### Given records
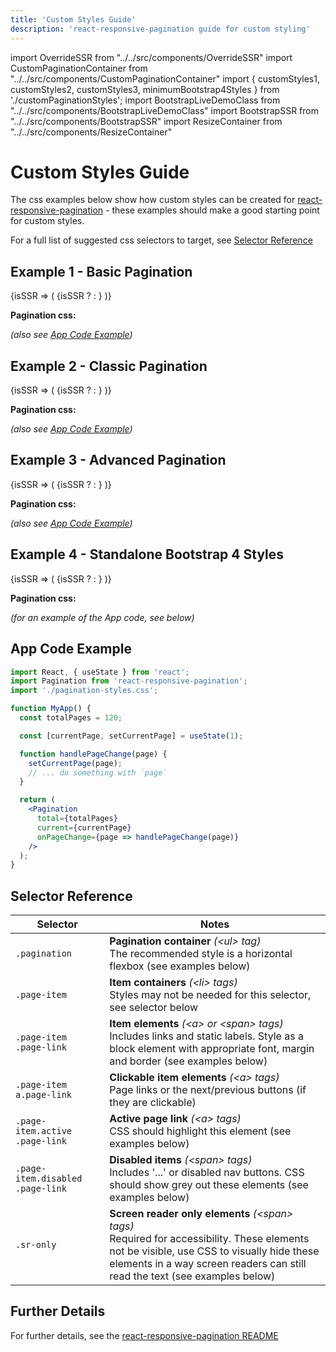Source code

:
 ```yaml
---
title: 'Custom Styles Guide'
description: 'react-responsive-pagination guide for custom styling'
---
```


import OverrideSSR from "../../src/components/OverrideSSR"
import CustomPaginationContainer from "../../src/components/CustomPaginationContainer"
import { customStyles1, customStyles2, customStyles3, minimumBootstrap4Styles } from './customPaginationStyles';
import BootstrapLiveDemoClass from "../../src/components/BootstrapLiveDemoClass"
import BootstrapSSR from "../../src/components/BootstrapSSR"
import ResizeContainer from "../../src/components/ResizeContainer"

# Custom Styles Guide

The css examples below show how custom styles can be created for [react-responsive-pagination](https://www.npmjs.com/package/react-responsive-pagination) - these examples should make a good starting point for custom styles.

For a full list of suggested css selectors to target, see [Selector Reference](#selector-reference)

## Example 1 - Basic Pagination

<OverrideSSR>
{isSSR => (
  <CustomPaginationContainer customStyles={customStyles1}>
    {isSSR ? <BootstrapSSR /> : <BootstrapLiveDemoClass />}
  </CustomPaginationContainer>
)}
</OverrideSSR>

**Pagination css:**

<CodeBlock code={customStyles1} language='css' />

_(also see [App Code Example](#app-code-example))_

## Example 2 - Classic Pagination

<OverrideSSR>
{isSSR => (
  <CustomPaginationContainer customStyles={customStyles2}>
    {isSSR ? <BootstrapSSR /> : <BootstrapLiveDemoClass />}
  </CustomPaginationContainer>
)}
</OverrideSSR>

**Pagination css:**

<CodeBlock code={customStyles2} language='css' />

_(also see [App Code Example](#app-code-example))_

## Example 3 - Advanced Pagination

<OverrideSSR>
{isSSR => (
  <CustomPaginationContainer customStyles={customStyles3}>
    {isSSR ? <BootstrapSSR /> : <BootstrapLiveDemoClass />}
  </CustomPaginationContainer>
)}
</OverrideSSR>

**Pagination css:**

<CodeBlock code={customStyles3} language='css' />

_(also see [App Code Example](#app-code-example))_

## Example 4 - Standalone Bootstrap 4 Styles

<OverrideSSR>
{isSSR => (
  <CustomPaginationContainer customStyles={minimumBootstrap4Styles}>
    {isSSR ? <BootstrapSSR /> : <BootstrapLiveDemoClass />}
  </CustomPaginationContainer>
)}
</OverrideSSR>

**Pagination css:**

<CodeBlock code={minimumBootstrap4Styles} language='css' />

_(for an example of the App code, see below)_

## App Code Example

```jsx title=index.js
import React, { useState } from 'react';
import Pagination from 'react-responsive-pagination';
import './pagination-styles.css';

function MyApp() {
  const totalPages = 120;

  const [currentPage, setCurrentPage] = useState(1);

  function handlePageChange(page) {
    setCurrentPage(page);
    // ... do something with `page`
  }

  return (
    <Pagination
      total={totalPages}
      current={currentPage}
      onPageChange={page => handlePageChange(page)}
    />
  );
}
```

## Selector Reference

| Selector                         | Notes                                                                                                                                                                                                                         |
| -------------------------------- | ----------------------------------------------------------------------------------------------------------------------------------------------------------------------------------------------------------------------------- |
| `.pagination`                    | **Pagination container** _(<ul\> tag)_<br />The recommended style is a horizontal flexbox (see examples below)                                                                                                                |
| `.page-item`                     | **Item containers** _(<li\> tags)_<br />Styles may not be needed for this selector, see selector below                                                                                                                        |
| `.page-item .page-link`          | **Item elements** _(<a\> or <span\> tags)_<br />Includes links and static labels. Style as a block element with appropriate font, margin and border (see examples below)                                                      |
| `.page-item a.page-link`         | **Clickable item elements** _(<a\> tags)_<br />Page links or the next/previous buttons (if they are clickable)                                                                                                                |
| `.page-item.active .page-link`   | **Active page link** _(<a\> tags)_<br />CSS should highlight this element (see examples below)                                                                                                                                |
| `.page-item.disabled .page-link` | **Disabled items** _(<span\> tags)_<br />Includes '...' or disabled nav buttons. CSS should show grey out these elements (see examples below)                                                                                 |
| `.sr-only`                       | **Screen reader only elements** _(<span\> tags)_<br />Required for accessibility. These elements not be visible, use CSS to visually hide these elements in a way screen readers can still read the text (see examples below) |

## Further Details

For further details, see the [react-responsive-pagination README](https://www.npmjs.com/package/react-responsive-pagination)
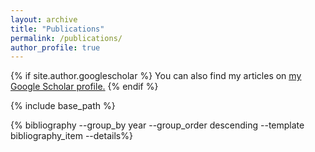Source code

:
 ```yaml
---
layout: archive
title: "Publications"
permalink: /publications/
author_profile: true
---
```


{% if site.author.googlescholar %}
  You can also find my articles on <u><a href="{{site.author.googlescholar}}">my Google Scholar profile</a>.</u>
{% endif %}

{% include base_path %}


{% bibliography --group_by year --group_order descending --template bibliography_item --details%}

<!-- <ul>{% for post in site.publications reversed %}
    {% include archive-single-cv.html %}
  {% endfor %}</ul> -->
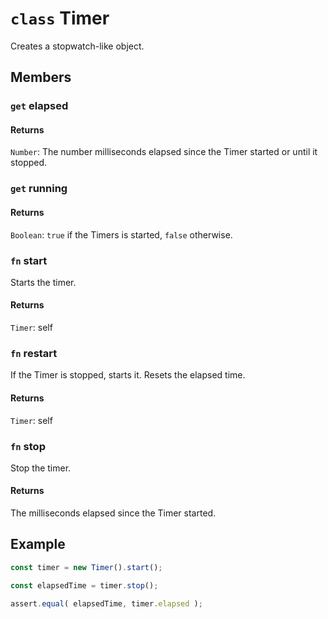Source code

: # `class` Timer

Creates a stopwatch-like object.

## Members

### `get` elapsed

#### Returns

`Number`: The number milliseconds elapsed since the Timer started or until it stopped.

### `get` running

#### Returns
`Boolean`: `true` if the Timers is started, `false` otherwise.

### `fn` start

Starts the timer.

#### Returns

`Timer`: self

### `fn` restart

If the Timer is stopped, starts it. Resets the elapsed time.

#### Returns

`Timer`: self

### `fn` stop

Stop the timer.

#### Returns

The milliseconds elapsed since the Timer started.

## Example
```js
const timer = new Timer().start();

const elapsedTime = timer.stop();

assert.equal( elapsedTime, timer.elapsed );
```
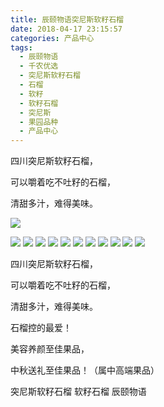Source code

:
 ```yaml
---
title: 辰颐物语突尼斯软籽石榴
date: 2018-04-17 23:15:57
categories: 产品中心
tags:
  - 辰颐物语
  - 千农优选
  - 突尼斯软籽石榴
  - 石榴
  - 软籽
  - 软籽石榴
  - 突尼斯
  - 果园品种
  - 产品中心
---
```


四川突尼斯软籽石榴，

可以嚼着吃不吐籽的石榴，

清甜多汁，难得美味。

<!-- more -->


![](http://www.zuow.cn/wp-content/uploads/2018/04/c4ca4238a0b923820dcc-1.jpg)

 ![](http://www.zuow.cn/wp-content/uploads/2018/04/eccbc87e4b5ce2fe2830.jpeg)  ![](http://www.zuow.cn/wp-content/uploads/2018/04/a87ff679a2f3e71d9181.jpeg)  ![](http://www.zuow.cn/wp-content/uploads/2018/04/e4da3b7fbbce2345d777.jpeg)  ![](http://www.zuow.cn/wp-content/uploads/2018/04/1679091c5a880faf6fb5.jpeg)  ![](http://www.zuow.cn/wp-content/uploads/2018/04/8f14e45fceea167a5a36.jpeg)  ![](http://www.zuow.cn/wp-content/uploads/2018/04/c9f0f895fb98ab9159f5.jpeg)  ![](http://www.zuow.cn/wp-content/uploads/2018/04/45c48cce2e2d7fbdea1a.jpeg)  ![](http://www.zuow.cn/wp-content/uploads/2018/04/d3d9446802a44259755d.jpeg)  ![](http://www.zuow.cn/wp-content/uploads/2018/04/6512bd43d9caa6e02c99.jpeg)  ![](http://www.zuow.cn/wp-content/uploads/2018/04/c20ad4d76fe97759aa27.jpeg)  ![](http://www.zuow.cn/wp-content/uploads/2018/04/c51ce410c124a10e0db5.jpeg) 

四川突尼斯软籽石榴，

可以嚼着吃不吐籽的石榴，

清甜多汁，难得美味。

石榴控的最爱！

美容养颜至佳果品，

中秋送礼至佳果品！（属中高端果品）

突尼斯软籽石榴 软籽石榴 辰颐物语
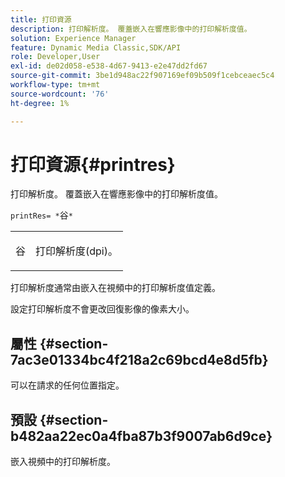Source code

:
 ```yaml
---
title: 打印資源
description: 打印解析度。 覆蓋嵌入在響應影像中的打印解析度值。
solution: Experience Manager
feature: Dynamic Media Classic,SDK/API
role: Developer,User
exl-id: de02d058-e538-4d67-9413-e2e47dd2fd67
source-git-commit: 3be1d948ac22f907169ef09b509f1cebceaec5c4
workflow-type: tm+mt
source-wordcount: '76'
ht-degree: 1%

---
```


# 打印資源{#printres}

打印解析度。 覆蓋嵌入在響應影像中的打印解析度值。

`printRes= *`谷`*`

<table id="simpletable_3B5576DD070547538E74D4059B3E8251"> 
 <tr class="strow"> 
  <td class="stentry"> <p><span class="varname"> 谷</span> </p> </td> 
  <td class="stentry"> <p>打印解析度(dpi)。 </p></td> 
 </tr> 
</table>

打印解析度通常由嵌入在視頻中的打印解析度值定義。

設定打印解析度不會更改回復影像的像素大小。

## 屬性 {#section-7ac3e01334bc4f218a2c69bcd4e8d5fb}

可以在請求的任何位置指定。

## 預設 {#section-b482aa22ec0a4fba87b3f9007ab6d9ce}

嵌入視頻中的打印解析度。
######
Requirement: What belongs in the answer is each line of the listing that contains the word "stentry".

Response to this task:
  <td class="stentry"> <p><span class="varname"> 谷</span> </p> </td> 
  <td class="stentry"> <p>打印解析度(dpi)。 </p></td> 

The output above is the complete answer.